With surface filters, the fluid or mixture only interacts with the part very briefly, so our design space is generally quite limited. Design freedom is limited to things like the overall filter geometry or the shape, size, or spacing of the holes. Getting serious performance gains from this short list of design variables can require us to get creative.

Design Example: Reducing Pressure Drop

Here is an example of two design improvements to a conventionally manufactured hemispherical filter. The original filter in Figure 2(a) had 300 holes of equal size and spacing, drilled directly through the surface normals.
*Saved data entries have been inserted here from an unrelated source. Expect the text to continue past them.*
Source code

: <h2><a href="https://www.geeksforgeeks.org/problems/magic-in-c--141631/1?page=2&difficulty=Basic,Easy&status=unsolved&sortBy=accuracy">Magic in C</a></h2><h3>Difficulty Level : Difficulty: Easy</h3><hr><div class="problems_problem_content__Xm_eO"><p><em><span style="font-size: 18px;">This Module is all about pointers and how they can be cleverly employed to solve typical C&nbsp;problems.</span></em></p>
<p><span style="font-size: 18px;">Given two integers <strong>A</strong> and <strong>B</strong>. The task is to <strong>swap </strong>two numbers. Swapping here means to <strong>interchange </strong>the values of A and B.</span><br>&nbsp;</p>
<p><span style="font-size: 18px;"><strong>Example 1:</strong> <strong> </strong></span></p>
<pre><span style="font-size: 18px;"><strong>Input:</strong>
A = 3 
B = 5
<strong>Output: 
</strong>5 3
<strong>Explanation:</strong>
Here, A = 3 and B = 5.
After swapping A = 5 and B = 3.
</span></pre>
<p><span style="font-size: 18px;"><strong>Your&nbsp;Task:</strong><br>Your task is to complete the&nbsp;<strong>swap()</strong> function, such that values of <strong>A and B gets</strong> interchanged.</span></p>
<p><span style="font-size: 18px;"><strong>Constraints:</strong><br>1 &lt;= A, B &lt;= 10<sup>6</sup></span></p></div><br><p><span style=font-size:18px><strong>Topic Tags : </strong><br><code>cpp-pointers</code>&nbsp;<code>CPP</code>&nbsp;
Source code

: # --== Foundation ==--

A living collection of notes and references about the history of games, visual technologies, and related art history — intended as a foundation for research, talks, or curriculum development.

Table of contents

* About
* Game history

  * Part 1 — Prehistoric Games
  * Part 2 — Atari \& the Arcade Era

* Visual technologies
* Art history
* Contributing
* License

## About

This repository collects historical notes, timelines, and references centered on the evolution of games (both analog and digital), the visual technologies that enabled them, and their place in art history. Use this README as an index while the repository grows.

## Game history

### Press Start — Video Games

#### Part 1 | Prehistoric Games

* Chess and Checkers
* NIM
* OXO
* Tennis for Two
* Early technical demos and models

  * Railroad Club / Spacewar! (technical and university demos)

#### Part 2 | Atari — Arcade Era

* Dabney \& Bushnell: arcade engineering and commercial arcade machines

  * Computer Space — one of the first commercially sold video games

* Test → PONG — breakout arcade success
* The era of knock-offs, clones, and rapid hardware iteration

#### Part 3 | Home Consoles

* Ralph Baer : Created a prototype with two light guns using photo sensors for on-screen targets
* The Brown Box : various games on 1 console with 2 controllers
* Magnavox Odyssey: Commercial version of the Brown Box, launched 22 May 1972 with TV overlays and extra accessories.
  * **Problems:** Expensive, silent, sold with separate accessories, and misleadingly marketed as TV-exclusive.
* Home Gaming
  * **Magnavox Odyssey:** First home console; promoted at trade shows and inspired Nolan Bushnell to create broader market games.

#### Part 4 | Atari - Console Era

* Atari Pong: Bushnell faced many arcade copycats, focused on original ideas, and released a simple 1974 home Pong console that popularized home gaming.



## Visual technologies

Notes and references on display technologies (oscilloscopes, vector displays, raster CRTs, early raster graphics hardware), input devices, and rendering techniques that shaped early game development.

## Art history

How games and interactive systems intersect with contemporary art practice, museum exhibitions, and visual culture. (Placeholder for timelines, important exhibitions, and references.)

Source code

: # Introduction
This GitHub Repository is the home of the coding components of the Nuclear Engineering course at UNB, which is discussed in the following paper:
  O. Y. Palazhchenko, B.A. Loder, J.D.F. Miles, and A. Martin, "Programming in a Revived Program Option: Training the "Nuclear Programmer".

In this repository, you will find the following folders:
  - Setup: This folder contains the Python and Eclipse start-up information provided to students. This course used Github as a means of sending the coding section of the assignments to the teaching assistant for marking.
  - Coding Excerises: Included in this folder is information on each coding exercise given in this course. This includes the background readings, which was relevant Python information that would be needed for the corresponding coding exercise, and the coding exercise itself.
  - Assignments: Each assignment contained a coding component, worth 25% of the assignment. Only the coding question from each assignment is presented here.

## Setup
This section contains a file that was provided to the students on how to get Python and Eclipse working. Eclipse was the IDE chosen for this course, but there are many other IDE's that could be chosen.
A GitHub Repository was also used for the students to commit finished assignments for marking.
It was designed to block contaminants of a particular size flowing through a pipe. 

Simply 3D printing this conventional design would not utilize the full capabilities of additive manufacturing or modern design techniques. Here are two quick design improvements to enhance the performance of this filter.

Aligning the holes with the flow direction

First, the holes can be aligned with the flow direction, shown in Figure 2(b). We cannot make them all parallel to the flow since the filter is hemispherical in overall shape. Still, an algorithm can gradually attract the more orthogonal holes towards the flow direction. 

Technical note: This algorithm works by defining an attractor vector v and a user-specified maximum adjustment angle θ (here θ = 40°). Holes perpendicular to the attractor vector v are rotated by the angle θ. Holes already parallel to v are not adjusted. Everything in between is proportionately adjusted by a knocked-down value of θ. This is an example of an algorithm to improve the design, not a mathematical optimization. 

This modeling operation would be tedious in CAD, but it is simple with computational design methods. The computational design workflow is also undisturbed by significant changes to the shape of the filter. In other words, we can repeat the process with different filter geometries (like the conical shape in Figure 3). 

This simple design change reduced maximum dynamic pressure and overall pressure drop by 15%. 

 

Figure 2: Design iterations of a filter with a constant mass flow rate of water at room temperature, simulated with Ansys Discovery Live.  Maximum dynamic pressure was measured, and by conservation of fluid momentum can be interpreted as pressure drop. The two generative design steps significantly reduce the disruption of the flow compared to the conventionally manufactured baseline case.

Applying fillets to reduce pressure drop

Adding fillets to every hole of the filter — 300 holes that need fillets on both sides — adds many extra machining steps during manufacturing and a lot of clicking in CAD during design. Incorporating this directly into the 3D printed design can be done in one step with modern design tools. 

Combined with the hole alignment, this simple design improvement reduced the pressure drop by a total of 40% compared to the initial design — see Figure 3(c) — with the hole count and hole throat diameters all still being equal. As a bonus, the iteration with smoothened edges also saves 6% weight and material.

Experimenting with different filter geometries

Aligning hundreds or thousands of holes (that may vary in size and spacing) with the flow direction, or applying these techniques to multiple parts of different shapes, can make the engineering process challenging. Engineers can greatly benefit from generative design with design automation in this area.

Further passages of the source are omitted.